Go through the entries below and collect each line with the string "Accurate" in it.

Data excerpts:
════

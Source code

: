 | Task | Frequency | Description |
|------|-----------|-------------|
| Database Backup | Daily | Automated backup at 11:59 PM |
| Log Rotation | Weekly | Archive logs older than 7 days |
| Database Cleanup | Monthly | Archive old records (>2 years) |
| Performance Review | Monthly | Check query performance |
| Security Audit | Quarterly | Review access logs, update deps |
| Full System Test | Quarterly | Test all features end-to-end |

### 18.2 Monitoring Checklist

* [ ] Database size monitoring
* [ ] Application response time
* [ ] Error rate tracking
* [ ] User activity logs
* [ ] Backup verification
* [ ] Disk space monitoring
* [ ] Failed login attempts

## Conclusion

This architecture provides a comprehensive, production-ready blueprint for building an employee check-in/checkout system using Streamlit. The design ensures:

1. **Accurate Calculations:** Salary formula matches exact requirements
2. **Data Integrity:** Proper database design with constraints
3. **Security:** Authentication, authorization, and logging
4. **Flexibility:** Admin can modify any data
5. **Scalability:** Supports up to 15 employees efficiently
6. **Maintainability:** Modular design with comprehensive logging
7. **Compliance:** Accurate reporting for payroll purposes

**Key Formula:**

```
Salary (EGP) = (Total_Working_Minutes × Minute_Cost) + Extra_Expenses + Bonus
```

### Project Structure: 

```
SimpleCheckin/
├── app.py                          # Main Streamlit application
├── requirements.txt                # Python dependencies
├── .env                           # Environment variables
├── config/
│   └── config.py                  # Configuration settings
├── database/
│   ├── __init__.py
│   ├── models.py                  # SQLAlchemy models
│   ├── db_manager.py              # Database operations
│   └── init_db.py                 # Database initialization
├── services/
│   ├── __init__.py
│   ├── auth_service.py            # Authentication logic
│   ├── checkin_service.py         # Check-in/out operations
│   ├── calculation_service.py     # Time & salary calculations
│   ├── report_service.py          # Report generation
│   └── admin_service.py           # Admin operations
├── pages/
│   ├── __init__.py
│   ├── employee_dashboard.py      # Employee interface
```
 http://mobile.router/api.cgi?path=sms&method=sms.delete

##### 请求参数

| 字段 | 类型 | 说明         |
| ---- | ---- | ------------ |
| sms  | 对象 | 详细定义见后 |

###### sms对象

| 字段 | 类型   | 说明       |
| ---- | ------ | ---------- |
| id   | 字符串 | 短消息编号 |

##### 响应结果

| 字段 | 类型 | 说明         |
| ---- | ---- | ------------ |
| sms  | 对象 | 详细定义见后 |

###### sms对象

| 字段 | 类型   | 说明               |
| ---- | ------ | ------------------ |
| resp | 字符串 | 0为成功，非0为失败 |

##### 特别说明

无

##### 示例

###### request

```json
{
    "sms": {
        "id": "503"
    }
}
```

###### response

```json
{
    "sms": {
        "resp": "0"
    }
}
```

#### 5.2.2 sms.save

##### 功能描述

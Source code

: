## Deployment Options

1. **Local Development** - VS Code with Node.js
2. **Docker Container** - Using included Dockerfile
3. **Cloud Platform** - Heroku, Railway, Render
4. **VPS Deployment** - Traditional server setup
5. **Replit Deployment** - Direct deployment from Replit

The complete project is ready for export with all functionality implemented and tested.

════

Exercise solution:
1. **Accurate Calculations:** Salary formula matches exact requirements
7. **Compliance:** Accurate reporting for payroll purposes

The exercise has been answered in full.